What to produce:
Wherever the word "task" appears in a line of the data, that line should be copied.

===== Supplied entries

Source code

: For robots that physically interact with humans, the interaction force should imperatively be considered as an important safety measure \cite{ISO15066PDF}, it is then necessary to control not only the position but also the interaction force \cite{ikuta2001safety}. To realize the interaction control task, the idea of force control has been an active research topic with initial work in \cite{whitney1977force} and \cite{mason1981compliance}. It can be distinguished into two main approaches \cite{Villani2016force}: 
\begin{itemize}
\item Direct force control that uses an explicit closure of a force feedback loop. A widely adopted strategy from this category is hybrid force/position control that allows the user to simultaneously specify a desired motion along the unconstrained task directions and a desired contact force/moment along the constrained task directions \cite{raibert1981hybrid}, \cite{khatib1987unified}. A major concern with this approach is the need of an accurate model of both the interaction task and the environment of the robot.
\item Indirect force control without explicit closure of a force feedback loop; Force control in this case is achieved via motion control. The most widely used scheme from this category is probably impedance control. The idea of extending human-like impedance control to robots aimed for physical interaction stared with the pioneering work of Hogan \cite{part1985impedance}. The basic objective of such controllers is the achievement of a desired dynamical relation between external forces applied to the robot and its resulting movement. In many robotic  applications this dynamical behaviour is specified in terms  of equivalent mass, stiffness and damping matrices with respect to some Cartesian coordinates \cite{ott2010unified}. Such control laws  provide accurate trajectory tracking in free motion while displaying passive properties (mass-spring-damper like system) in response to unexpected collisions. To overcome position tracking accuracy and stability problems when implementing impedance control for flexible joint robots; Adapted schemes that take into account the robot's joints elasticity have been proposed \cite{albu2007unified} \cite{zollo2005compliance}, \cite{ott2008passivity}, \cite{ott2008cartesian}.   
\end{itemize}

==========

Your solution:
: For robots that physically interact with humans, the interaction force should imperatively be considered as an important safety measure \cite{ISO15066PDF}, it is then necessary to control not only the position but also the interaction force \cite{ikuta2001safety}. To realize the interaction control task, the idea of force control has been an active research topic with initial work in \cite{whitney1977force} and \cite{mason1981compliance}. It can be distinguished into two main approaches \cite{Villani2016force}: 
\item Direct force control that uses an explicit closure of a force feedback loop. A widely adopted strategy from this category is hybrid force/position control that allows the user to simultaneously specify a desired motion along the unconstrained task directions and a desired contact force/moment along the constrained task directions \cite{raibert1981hybrid}, \cite{khatib1987unified}. A major concern with this approach is the need of an accurate model of both the interaction task and the environment of the robot.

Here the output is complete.